There is often a confusion between these two terms.
This definition seems acceptable: "Data Analytics is all about automating insights into a dataset and supposes the usage of queries and data aggregation procedures. It can represent various dependencies between input variables, but also it can use Data Mining techniques and tools to discover hidden patterns in the dataset under analysis. For example, not obvious associations between user purchases can be automatically discovered."
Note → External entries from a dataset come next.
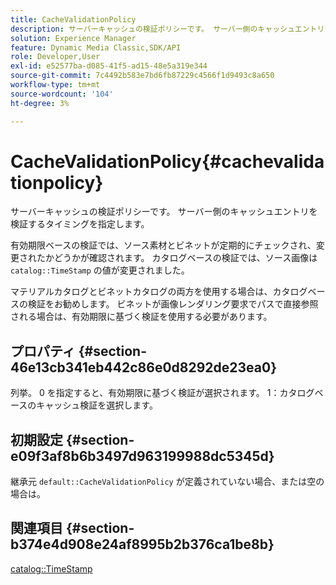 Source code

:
 ```yaml
---
title: CacheValidationPolicy
description: サーバーキャッシュの検証ポリシーです。 サーバー側のキャッシュエントリを検証するタイミングを指定します。
solution: Experience Manager
feature: Dynamic Media Classic,SDK/API
role: Developer,User
exl-id: e52577ba-d085-41f5-ad15-48e5a319e344
source-git-commit: 7c4492b583e7bd6fb87229c4566f1d9493c8a650
workflow-type: tm+mt
source-wordcount: '104'
ht-degree: 3%

---
```


# CacheValidationPolicy{#cachevalidationpolicy}

サーバーキャッシュの検証ポリシーです。 サーバー側のキャッシュエントリを検証するタイミングを指定します。

有効期限ベースの検証では、ソース素材とビネットが定期的にチェックされ、変更されたかどうかが確認されます。 カタログベースの検証では、ソース画像は `catalog::TimeStamp` の値が変更されました。

マテリアルカタログとビネットカタログの両方を使用する場合は、カタログベースの検証をお勧めします。 ビネットが画像レンダリング要求でパスで直接参照される場合は、有効期限に基づく検証を使用する必要があります。

## プロパティ {#section-46e13cb341eb442c86e0d8292de23ea0}

列挙。 0 を指定すると、有効期限に基づく検証が選択されます。 1：カタログベースのキャッシュ検証を選択します。

## 初期設定 {#section-e09f3af8b6b3497d963199988dc5345d}

継承元 `default::CacheValidationPolicy` が定義されていない場合、または空の場合は。

## 関連項目 {#section-b374e4d908e24af8995b2b376ca1be8b}

[catalog::TimeStamp](../../../../../ir-api/material-cat/image-rendering-api-ref/c-ir-material-catalog/c-ir-material-data-reference/r-ir-timestamp-dataref.md#reference-6daf7973dc4f4b4e9e8165756db7c319)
Analytics are specifically constructed records and texts that collectively represent a larger collective or set. They can be abstracts and descriptions of individual papers that form part of conference proceedings for example; or manuscripts that constitute a particular collection. They provide more detail than is provided by the general description and record of the collective itself, which might describe the conference or collection only in broad terms. Links are usually provided from the 'parent' whole to its analytics ... and from each analytic back to its parent. The creation of analytics usually involves intellectual input to assign subject headings, syndetic (see, see-also, see-under) references and so on. Data mining might identify materials worthy of being made analytics, but mining beyond the pre-coordinate environment of formal library data, relationships, definitions and systems will result in data that , like free-text data, will need considerable re-structuring, definition and re-ordering to create analytics in any ordered context. That doesn't mean it's not worth the effort, only that effort and intellectual input will be required after mining is completed - unless you've developed an automatic system of evaluation, classification, heading assignment, thesaurus control, corporate author/acronym management and publisher and imprint management (and a host of other areas of automatic indexing technologies). Meta tag data available on the web are a far cry from the structured subject catalogues and classification systems employed by libraries - a principle reason why libraries continue to offer discrete access methods and OPACs (On-line Public Access Catalogues) with separate author, title, subject, publisher access points etc, as well as global keyword access.
Data mining (as mining term was borrowed from mining engineering) is like mining gold on earth. It aims to find something useful (gold) among vast amount of noise (worthless soil). Why mining gold is difficult? because the search space (earth) is much much bigger than the target (gold). Therefore in data mining the focus is on the largeness of the search space, while data analytic is a broader concept that can include both data mining and statistics, because it does not talk about the volume of data.
Both are same. Performing analysis on the data means data analytic and data mining is one of the intelligent step where we extract the useful pattern from the huge amount of data.